### TASK PROMPT
Both the line with "1 Space Dock" and the line with "### ASSIMILATE" in the records below must appear in the output, along with every line between them, exactly and with nothing added.

### INPUT DATA
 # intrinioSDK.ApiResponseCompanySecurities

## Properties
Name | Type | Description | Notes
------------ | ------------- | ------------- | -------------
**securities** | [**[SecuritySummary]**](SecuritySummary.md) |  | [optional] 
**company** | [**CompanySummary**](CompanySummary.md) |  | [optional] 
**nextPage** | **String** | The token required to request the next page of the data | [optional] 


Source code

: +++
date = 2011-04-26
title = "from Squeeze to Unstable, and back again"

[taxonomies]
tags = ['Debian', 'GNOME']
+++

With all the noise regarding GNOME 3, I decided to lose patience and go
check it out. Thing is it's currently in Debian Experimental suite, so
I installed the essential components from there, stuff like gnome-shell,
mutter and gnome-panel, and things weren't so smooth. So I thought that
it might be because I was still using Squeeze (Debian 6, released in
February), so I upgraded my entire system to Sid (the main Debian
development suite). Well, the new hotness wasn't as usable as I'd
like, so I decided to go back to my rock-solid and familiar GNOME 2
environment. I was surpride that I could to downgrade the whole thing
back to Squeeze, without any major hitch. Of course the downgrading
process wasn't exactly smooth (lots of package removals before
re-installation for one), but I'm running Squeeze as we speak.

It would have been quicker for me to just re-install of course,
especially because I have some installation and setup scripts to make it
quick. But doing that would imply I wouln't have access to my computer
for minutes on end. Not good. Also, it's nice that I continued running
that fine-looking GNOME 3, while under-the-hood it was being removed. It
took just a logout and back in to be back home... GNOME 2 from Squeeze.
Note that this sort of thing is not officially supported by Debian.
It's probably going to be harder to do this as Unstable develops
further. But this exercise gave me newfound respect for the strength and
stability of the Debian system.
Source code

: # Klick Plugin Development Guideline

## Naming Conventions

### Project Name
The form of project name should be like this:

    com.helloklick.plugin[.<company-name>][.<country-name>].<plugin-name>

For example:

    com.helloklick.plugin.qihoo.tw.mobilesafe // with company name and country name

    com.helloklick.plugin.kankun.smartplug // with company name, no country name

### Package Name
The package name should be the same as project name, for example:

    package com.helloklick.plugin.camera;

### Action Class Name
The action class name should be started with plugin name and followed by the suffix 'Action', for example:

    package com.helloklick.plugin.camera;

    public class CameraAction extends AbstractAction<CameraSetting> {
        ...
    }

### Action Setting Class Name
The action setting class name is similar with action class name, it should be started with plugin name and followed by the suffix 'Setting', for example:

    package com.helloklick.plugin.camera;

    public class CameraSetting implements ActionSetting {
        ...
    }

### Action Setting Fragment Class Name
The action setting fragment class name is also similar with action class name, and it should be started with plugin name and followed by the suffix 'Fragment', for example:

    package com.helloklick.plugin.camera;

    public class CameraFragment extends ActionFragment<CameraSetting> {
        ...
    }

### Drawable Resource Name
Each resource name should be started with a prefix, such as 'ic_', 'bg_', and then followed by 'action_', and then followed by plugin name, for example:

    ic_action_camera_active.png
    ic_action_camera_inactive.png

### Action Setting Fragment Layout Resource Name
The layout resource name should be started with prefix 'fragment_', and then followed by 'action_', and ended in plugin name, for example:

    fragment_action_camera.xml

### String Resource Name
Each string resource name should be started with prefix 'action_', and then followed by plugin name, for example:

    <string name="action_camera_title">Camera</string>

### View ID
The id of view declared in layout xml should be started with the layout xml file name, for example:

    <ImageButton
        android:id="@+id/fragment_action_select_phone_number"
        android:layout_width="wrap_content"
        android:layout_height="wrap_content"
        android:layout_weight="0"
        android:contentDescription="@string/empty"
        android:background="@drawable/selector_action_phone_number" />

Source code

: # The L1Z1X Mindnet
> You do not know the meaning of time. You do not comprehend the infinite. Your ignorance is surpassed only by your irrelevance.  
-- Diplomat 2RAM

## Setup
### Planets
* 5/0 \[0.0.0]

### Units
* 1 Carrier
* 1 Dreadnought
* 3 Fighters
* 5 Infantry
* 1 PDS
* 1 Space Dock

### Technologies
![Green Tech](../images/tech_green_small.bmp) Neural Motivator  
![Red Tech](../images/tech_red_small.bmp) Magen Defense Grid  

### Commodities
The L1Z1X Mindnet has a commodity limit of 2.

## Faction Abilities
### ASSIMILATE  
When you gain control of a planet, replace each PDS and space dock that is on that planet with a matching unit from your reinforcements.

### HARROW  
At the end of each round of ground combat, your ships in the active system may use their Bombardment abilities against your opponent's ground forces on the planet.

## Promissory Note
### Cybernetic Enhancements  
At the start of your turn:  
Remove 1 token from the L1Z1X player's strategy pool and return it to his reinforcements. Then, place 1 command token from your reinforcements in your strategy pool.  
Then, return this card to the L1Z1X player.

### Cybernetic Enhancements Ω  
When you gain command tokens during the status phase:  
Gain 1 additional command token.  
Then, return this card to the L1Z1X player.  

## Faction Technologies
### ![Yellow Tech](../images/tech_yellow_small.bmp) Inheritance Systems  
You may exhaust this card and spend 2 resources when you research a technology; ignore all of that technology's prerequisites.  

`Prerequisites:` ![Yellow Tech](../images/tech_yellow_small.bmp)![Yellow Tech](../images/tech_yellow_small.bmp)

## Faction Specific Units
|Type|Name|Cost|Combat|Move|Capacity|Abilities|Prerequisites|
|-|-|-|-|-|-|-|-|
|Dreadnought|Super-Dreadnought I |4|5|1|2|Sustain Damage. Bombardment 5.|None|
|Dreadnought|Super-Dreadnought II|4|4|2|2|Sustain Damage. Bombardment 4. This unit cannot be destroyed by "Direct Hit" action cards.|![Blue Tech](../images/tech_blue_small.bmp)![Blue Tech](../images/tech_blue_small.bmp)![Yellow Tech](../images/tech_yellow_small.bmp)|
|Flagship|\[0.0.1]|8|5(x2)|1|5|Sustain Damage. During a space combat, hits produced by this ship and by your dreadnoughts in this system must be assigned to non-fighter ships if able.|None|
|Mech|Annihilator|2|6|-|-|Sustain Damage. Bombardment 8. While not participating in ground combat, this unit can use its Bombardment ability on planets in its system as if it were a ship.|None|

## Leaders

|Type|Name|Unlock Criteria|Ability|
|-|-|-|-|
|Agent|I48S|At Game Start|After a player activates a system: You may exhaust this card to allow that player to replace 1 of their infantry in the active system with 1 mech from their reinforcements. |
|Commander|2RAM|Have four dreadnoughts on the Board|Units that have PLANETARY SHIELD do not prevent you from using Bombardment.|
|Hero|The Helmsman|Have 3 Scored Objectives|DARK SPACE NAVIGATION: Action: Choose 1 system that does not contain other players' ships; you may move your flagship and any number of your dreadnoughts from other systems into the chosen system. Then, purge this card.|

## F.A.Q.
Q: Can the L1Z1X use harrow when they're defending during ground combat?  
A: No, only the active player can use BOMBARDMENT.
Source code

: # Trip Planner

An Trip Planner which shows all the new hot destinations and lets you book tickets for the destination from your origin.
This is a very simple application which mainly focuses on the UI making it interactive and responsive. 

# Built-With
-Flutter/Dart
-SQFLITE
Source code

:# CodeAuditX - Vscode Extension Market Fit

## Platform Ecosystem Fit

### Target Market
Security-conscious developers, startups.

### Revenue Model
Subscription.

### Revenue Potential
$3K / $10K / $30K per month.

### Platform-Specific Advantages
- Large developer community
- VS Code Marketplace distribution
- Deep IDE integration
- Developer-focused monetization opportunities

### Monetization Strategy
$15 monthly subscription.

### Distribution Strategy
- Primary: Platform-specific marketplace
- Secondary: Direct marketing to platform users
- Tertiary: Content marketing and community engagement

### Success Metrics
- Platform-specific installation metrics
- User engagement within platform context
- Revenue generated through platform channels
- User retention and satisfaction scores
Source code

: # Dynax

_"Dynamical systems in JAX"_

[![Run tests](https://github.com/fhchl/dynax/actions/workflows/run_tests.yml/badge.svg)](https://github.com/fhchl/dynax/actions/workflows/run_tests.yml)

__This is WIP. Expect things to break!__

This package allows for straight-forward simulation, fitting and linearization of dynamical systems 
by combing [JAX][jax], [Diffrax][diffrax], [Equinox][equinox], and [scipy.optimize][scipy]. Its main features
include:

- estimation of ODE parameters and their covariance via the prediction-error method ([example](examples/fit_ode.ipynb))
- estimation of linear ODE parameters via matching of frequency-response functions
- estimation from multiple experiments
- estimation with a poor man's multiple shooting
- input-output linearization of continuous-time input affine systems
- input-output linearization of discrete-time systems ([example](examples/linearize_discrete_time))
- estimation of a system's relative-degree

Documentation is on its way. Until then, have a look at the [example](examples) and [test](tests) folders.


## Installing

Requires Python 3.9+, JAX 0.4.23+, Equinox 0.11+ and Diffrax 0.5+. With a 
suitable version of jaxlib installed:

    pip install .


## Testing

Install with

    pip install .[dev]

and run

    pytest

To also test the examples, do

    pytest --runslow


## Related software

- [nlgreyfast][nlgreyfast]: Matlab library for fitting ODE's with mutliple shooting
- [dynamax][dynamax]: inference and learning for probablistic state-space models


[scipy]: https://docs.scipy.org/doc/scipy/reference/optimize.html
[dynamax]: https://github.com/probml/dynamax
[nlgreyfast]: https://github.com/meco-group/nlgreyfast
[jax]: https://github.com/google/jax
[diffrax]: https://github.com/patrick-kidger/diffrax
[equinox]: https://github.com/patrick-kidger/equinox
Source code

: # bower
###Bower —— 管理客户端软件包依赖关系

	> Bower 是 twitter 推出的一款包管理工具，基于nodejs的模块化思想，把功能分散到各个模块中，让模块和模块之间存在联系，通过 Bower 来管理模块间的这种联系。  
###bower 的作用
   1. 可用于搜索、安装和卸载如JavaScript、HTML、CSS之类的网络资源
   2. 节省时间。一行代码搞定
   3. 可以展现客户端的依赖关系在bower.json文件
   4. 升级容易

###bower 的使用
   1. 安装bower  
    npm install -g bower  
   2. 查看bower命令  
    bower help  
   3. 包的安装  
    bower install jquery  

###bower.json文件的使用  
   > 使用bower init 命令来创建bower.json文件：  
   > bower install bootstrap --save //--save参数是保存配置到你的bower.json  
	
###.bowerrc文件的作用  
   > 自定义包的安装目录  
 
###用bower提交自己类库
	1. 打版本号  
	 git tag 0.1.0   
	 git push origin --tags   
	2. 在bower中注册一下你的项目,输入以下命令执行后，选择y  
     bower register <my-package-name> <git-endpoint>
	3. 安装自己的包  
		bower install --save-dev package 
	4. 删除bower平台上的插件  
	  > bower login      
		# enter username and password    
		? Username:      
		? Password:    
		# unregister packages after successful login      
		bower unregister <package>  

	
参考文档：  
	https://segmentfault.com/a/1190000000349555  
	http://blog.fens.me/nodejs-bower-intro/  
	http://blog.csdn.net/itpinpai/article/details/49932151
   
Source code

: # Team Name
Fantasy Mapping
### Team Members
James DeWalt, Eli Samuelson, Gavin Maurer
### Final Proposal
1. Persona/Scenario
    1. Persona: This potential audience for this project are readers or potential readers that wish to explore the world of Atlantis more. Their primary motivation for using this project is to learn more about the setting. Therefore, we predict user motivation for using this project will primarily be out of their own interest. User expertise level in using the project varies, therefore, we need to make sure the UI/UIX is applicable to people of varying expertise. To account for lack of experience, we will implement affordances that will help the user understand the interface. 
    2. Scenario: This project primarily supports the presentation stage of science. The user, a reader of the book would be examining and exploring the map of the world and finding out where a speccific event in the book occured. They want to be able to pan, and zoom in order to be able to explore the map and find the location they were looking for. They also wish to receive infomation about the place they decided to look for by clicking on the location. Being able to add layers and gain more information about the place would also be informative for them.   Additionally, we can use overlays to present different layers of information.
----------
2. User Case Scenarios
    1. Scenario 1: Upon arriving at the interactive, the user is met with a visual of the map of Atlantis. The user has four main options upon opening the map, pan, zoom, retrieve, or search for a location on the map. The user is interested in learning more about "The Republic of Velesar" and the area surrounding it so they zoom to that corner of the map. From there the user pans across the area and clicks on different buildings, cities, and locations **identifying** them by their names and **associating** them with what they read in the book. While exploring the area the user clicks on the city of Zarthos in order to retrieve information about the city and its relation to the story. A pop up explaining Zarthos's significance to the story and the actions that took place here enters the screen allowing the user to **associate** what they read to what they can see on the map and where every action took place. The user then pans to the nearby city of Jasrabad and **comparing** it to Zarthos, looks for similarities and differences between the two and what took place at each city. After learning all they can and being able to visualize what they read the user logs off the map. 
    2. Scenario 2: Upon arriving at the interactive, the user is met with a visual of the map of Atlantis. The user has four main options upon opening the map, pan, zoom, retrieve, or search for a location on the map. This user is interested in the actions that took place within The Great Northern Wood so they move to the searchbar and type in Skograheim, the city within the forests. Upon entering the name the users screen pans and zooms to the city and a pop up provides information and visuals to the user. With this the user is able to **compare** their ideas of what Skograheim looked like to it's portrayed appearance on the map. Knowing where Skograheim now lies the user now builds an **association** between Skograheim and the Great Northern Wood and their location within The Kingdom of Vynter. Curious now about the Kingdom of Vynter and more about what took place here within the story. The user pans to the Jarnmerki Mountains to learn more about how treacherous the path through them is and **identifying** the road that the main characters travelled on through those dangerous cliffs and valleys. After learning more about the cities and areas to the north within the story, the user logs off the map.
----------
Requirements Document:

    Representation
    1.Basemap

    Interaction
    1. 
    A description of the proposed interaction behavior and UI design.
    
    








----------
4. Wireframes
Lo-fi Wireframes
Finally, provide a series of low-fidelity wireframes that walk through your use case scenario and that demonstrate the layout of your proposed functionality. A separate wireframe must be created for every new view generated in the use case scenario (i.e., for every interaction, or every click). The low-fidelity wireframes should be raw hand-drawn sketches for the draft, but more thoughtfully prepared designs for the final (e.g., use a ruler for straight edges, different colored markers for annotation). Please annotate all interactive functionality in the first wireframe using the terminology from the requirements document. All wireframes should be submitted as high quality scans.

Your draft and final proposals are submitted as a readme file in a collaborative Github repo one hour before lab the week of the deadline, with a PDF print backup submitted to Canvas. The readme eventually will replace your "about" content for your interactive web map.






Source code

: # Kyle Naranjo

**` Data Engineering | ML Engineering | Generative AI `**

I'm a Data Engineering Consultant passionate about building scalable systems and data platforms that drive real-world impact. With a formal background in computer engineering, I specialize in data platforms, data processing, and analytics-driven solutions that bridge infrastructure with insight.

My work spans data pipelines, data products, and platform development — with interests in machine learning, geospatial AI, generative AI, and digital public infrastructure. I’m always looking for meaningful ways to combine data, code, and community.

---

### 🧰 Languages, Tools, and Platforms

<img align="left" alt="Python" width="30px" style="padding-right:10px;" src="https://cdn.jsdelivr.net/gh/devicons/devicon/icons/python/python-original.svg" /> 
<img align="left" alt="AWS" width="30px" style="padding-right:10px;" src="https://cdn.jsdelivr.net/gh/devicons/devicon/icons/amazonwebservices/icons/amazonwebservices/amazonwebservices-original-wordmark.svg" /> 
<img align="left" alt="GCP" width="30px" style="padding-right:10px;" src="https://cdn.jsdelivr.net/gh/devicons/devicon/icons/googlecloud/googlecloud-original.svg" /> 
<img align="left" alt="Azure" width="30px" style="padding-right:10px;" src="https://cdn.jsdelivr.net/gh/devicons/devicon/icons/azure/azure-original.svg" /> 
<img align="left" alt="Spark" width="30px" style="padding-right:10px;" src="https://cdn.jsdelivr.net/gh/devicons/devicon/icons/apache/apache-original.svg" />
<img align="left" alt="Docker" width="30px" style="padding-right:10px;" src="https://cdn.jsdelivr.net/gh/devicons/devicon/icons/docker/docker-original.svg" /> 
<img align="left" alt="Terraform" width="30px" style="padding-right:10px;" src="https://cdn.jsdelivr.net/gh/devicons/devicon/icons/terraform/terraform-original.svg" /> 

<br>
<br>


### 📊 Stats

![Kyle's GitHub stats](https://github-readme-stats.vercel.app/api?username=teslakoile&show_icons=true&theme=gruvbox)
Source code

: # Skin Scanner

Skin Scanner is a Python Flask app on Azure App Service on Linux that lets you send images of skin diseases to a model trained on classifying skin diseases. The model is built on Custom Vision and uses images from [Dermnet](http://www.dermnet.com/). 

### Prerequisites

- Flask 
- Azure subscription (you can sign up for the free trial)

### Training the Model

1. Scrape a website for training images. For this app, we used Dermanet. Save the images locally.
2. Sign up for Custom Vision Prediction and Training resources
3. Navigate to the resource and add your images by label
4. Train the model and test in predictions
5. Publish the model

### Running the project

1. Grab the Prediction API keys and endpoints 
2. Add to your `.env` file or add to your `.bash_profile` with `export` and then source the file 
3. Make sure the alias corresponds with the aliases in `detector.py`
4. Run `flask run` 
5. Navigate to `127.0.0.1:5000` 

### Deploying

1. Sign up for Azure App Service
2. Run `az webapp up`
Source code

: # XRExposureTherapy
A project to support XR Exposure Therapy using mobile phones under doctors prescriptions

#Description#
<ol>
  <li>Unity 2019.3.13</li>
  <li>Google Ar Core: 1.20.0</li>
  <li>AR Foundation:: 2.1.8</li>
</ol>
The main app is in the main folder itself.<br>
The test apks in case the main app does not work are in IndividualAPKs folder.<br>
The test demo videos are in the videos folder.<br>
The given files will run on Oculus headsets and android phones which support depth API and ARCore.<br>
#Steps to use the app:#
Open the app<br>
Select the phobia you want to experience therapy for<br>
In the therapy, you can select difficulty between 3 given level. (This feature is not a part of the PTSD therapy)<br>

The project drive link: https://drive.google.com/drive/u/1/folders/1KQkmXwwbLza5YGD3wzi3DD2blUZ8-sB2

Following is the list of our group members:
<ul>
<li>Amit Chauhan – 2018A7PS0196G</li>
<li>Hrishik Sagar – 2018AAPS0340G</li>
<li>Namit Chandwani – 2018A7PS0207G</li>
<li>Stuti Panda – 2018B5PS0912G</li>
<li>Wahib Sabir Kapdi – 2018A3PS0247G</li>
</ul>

### OUTPUT FOR THIS TASK
* 1 Space Dock

### Technologies
![Green Tech](../images/tech_green_small.bmp) Neural Motivator  
![Red Tech](../images/tech_red_small.bmp) Magen Defense Grid  

### Commodities
The L1Z1X Mindnet has a commodity limit of 2.

## Faction Abilities
### ASSIMILATE  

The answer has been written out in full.